Organisations can get carried away with great ideas that are going to make lots of revenue or stave off competition, coming up with brilliant ways to entice customers into doing business with them - and time is of the essence. Being the first to market with a new idea (or making sure you are not the last) can put you in a better position against competition. However, when speed is the main driver, often things can get missed. There is a whole chain of events that need to be considered before proceeding with a new idea. And unfortunately, people just assume some of the most obvious things have been planned for, especially on complex projects.
One major issue that we have uncovered whilst carrying out testing (where it can sometimes be too late) was around the scalability of a new delivery method. A TV Shopping Channel had decided to start doing nominated day deliveries for its customers and it was only during the testing phase that we discovered that they had not considered how they were going to manage this. Particularly at peak times, customers are likely to select specific days for their deliveries and they had not factored in the need for additional warehouse staff to deal with an increased level of demand. Should this have gone live without taking this into consideration, it could have been a very costly disaster, leaving them potentially unable to fulfil the order and/or deliver it on time.

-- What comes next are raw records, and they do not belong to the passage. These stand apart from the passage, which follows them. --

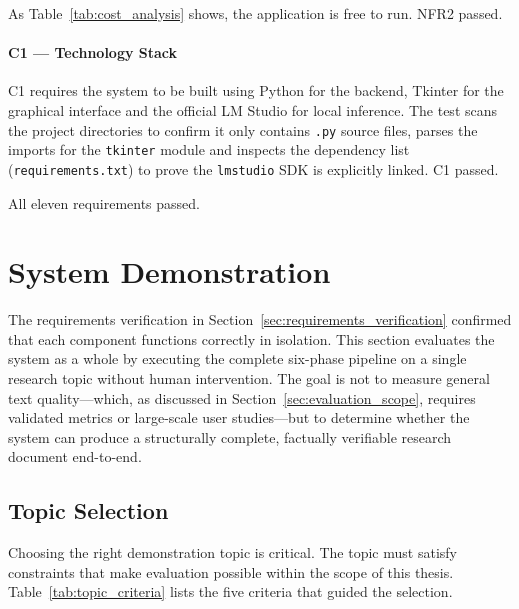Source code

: As Table~\ref{tab:cost_analysis} shows, the application is free to run.
NFR2 passed.

\paragraph{C1 — Technology Stack}
C1 requires the system to be built using Python for the backend, Tkinter for the graphical interface and the official LM Studio for local inference.
The test scans the project directories to confirm it only contains \texttt{.py} source files, parses the imports for the \texttt{tkinter} module and inspects the dependency list (\texttt{requirements.txt}) to prove the \texttt{lmstudio} SDK is explicitly linked.
C1 passed.

All eleven requirements passed.

\section{System Demonstration}
\label{sec:system_demonstration}

The requirements verification in Section~\ref{sec:requirements_verification} confirmed that each
component functions correctly in isolation.
This section evaluates the system as a whole by executing
the complete six-phase pipeline on a single research topic without human intervention.
The goal is not to measure general text quality---which, as discussed in Section~\ref{sec:evaluation_scope}, requires validated metrics
or large-scale user studies---but to determine whether the system can produce a structurally complete,
factually verifiable research document end-to-end.

\subsection{Topic Selection}

Choosing the right demonstration topic is critical.
The topic must satisfy constraints that make evaluation possible within the scope of this thesis.
Table~\ref{tab:topic_criteria} lists the five criteria that guided the selection.

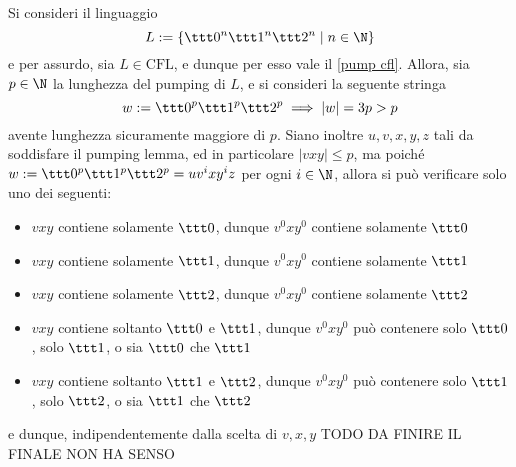 \documentclass[a4paper, 12pt]{report}
\begin{document}

    \begin{example}
        \label{pump cfl ex1}
        Si consideri il linguaggio $$L := \{\ttt 0 ^n \ttt 1 ^n \ttt 2 ^n \mid n \in \N\}$$ e per assurdo, sia $L \in \mathrm{CFL}$, e dunque per esso vale il \cref{pump cfl}. Allora, sia $p \in \N$ la lunghezza del pumping di $L$, e si consideri la seguente stringa $$w:=\ttt 0^p \ttt 1^p \ttt 2 ^p \implies |w| = 3p > p$$ avente lunghezza sicuramente maggiore di $p$. Siano inoltre $u, v, x, y, z$ tali da soddisfare il pumping lemma, ed in particolare $|vxy| \le p$, ma poiché $w := \ttt 0^p \ttt 1 ^p \ttt 2^p = uv^ixy^iz$ per ogni $i \in \N$, allora si può verificare solo uno dei seguenti:

        \begin{itemize}
            \item $vxy$ contiene solamente $\ttt 0$, dunque $v^0xy^0$ contiene solamente $\ttt 0$
            \item $vxy$ contiene solamente $\ttt 1$, dunque $v^0xy^0$ contiene solamente $\ttt 1$
            \item $vxy$ contiene solamente $\ttt 2$, dunque $v^0xy^0$ contiene solamente $\ttt 2$
            \item $vxy$ contiene soltanto $\ttt 0$ e $\ttt 1$, dunque $v^0xy^0$ può contenere solo $\ttt 0$, solo $\ttt 1$, o sia $\ttt 0$ che $\ttt 1$
            \item $vxy$ contiene soltanto $\ttt 1$ e $\ttt 2$, dunque $v^0xy^0$ può contenere solo $\ttt 1$, solo $\ttt 2$, o sia $\ttt 1$ che $\ttt 2$
        \end{itemize}
        
        e dunque, indipendentemente dalla scelta di $v, x, y$ TODO DA FINIRE IL FINALE NON HA SENSO
    \end{example}
\end{document}
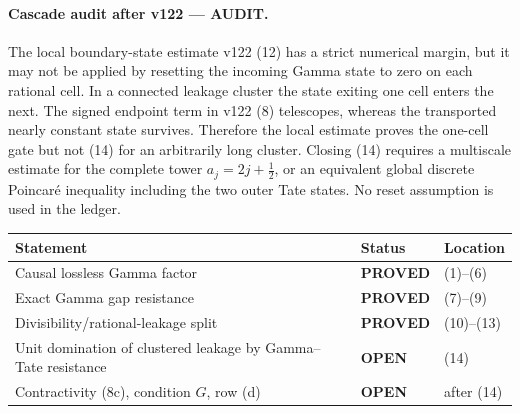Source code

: \documentclass[11pt]{article}
\newcommand{\PROVED}{\textcolor{green!40!black}{\textbf{PROVED}}}
\newcommand{\OPEN}{\textcolor{red!70!black}{\textbf{OPEN}}}
\newcommand{\AUDIT}{\textcolor{orange!70!black}{\textbf{AUDIT}}}
\begin{document}
\paragraph{Cascade audit after v122 --- \AUDIT.}
The local boundary-state estimate v122 (12) has a strict numerical margin,
but it may not be applied by resetting the incoming Gamma state to zero on
each rational cell.  In a connected leakage cluster the state exiting one
cell enters the next.  The signed endpoint term in v122 (8) telescopes,
whereas the transported nearly constant state survives.  Therefore the
local estimate proves the one-cell gate but not (14) for an arbitrarily
long cluster.  Closing (14) requires a multiscale estimate for the complete
tower $a_j=2j+\frac12$, or an equivalent global discrete Poincar\'e
inequality including the two outer Tate states.  No reset assumption is
used in the ledger.

\begin{center}
\begin{tabular}{>{\raggedright\arraybackslash}p{.55\linewidth}
                >{\centering\arraybackslash}p{.15\linewidth}
                >{\raggedright\arraybackslash}p{.20\linewidth}}
\toprule
Statement & Status & Location \\
\midrule
Causal lossless Gamma factor & \PROVED & (1)--(6) \\
Exact Gamma gap resistance & \PROVED & (7)--(9) \\
Divisibility/rational-leakage split & \PROVED & (10)--(13) \\
Unit domination of clustered leakage by Gamma--Tate resistance & \OPEN & (14) \\
Contractivity (8c), condition $G$, row (d) & \OPEN & after (14) \\
\bottomrule
\end{tabular}
\end{center}
\end{document}
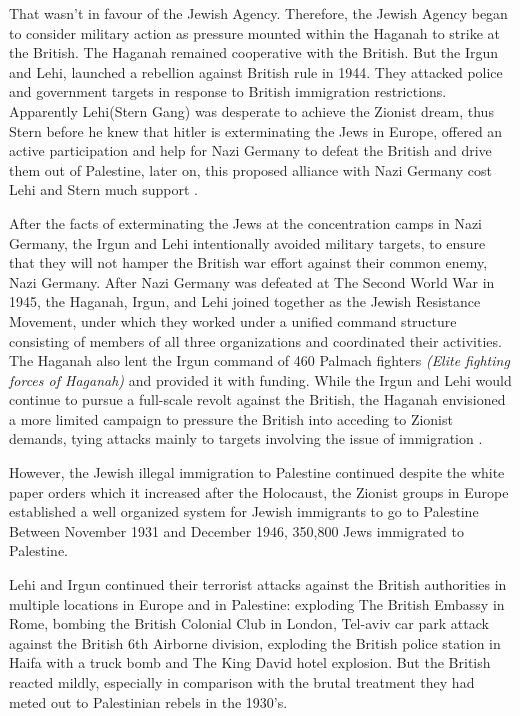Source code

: That wasn't in favour of the Jewish Agency. Therefore, the Jewish Agency began to consider military action as pressure mounted within the Haganah to strike at the British. The Haganah remained cooperative with the British. But the Irgun and Lehi, launched a rebellion against British rule in 1944. They attacked police and government targets in response to British immigration restrictions. 
Apparently Lehi(Stern Gang) was desperate to achieve the Zionist dream, thus Stern before he knew that hitler is exterminating the Jews in Europe, offered an active participation and help for Nazi Germany to defeat the British and drive them out of Palestine, later on, this proposed alliance with Nazi Germany cost Lehi and Stern much support \citep{Shlaim2014}\citep{Heller1995}\citep{Grob-Fitzgibbon2011}. 

After the facts of exterminating the Jews at the concentration camps in Nazi Germany, the Irgun and Lehi intentionally avoided military targets, to ensure that they will not hamper the British war effort against their common enemy, Nazi Germany. After Nazi Germany was defeated at The Second World War in 1945, the Haganah, Irgun, and Lehi joined together as the Jewish Resistance Movement, under which they worked under a unified command structure consisting of members of all three organizations and coordinated their activities. The Haganah also lent the Irgun command of 460 Palmach fighters \textit{(Elite fighting forces of Haganah)} and provided it with funding. While the Irgun and Lehi would continue to pursue a full-scale revolt against the British, the Haganah envisioned a more limited campaign to pressure the British into acceding to Zionist demands, tying attacks mainly to targets involving the issue of immigration \citep{Bell1976}\citep{Shlaim2014}.

However, the Jewish illegal immigration to Palestine continued despite the white paper orders which it increased after the Holocaust, the Zionist groups in Europe established a well organized system for Jewish immigrants to go to Palestine Between November 1931 and December 1946, 350,800 Jews immigrated to Palestine\citep{Grob-Fitzgibbon2011}\citep{Heller1995}.   

Lehi and Irgun continued their terrorist attacks against the British authorities in multiple locations in Europe and in Palestine: exploding The British Embassy in Rome, bombing the British Colonial Club in London, Tel-aviv car park attack against the British 6th Airborne division, exploding the British police station in Haifa with a truck bomb and The King David hotel explosion\citep{Bell1976}. But the British reacted mildly, especially in comparison with the brutal treatment they had meted out to Palestinian rebels in the 1930's\citep{Pappe2006}.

Another surprise ‘defect’ was with a retailer, for whom we were automating the regression tests for their ePOS system. As promotions was part of the ePOS ecosystem, we uncovered outdated promotions (generating test cases dynamically, highlighted legacy data that had no purpose, yet was replicated nightly!) and identified errors in promotions (such as £50 instead of 50% off). Had we not been involved in this project, these mistakes could have been left undetected and gone into the live environment. Unfortunately, in the current day, people are too quick to revert to social media to voice their complaints. If a promotion is rung through the till and the customer service assistant is not able to honour it, not only is there an audience around the till to see the embarrassing situation, the world of twitter or Facebook is exposed to it too – severely damaging the reputation of businesses.
These value-adds are what makes a good software testing function such an important part of a project team. Similarly, it is probably why they are sometimes underestimated because they are difficult to measure.
Testing has been seen as a commodity in the past. But as demonstrated here, a good software testing consultancy is much more than just finding software defects. It is about being the custodians of quality and doing the right thing for the business to help them achieve their objectives. Having our eye on your business objectives can help to spot peripheral issues and help to correct them, where possible. This can be done if ‘quality’ is given a seat at the table when it comes to making big decisions – ‘shifting left’. Having quality assurance involved early on in the process provides due diligence and mitigates risks that if left unnoticed until later, can prove to be very costly.
Not only will a consultancy have gained experience from companies within their clients market but also from other industries. Having knowledge of the mistakes that others’ have made, and learned from, can further increase quality and therefore the chance of success.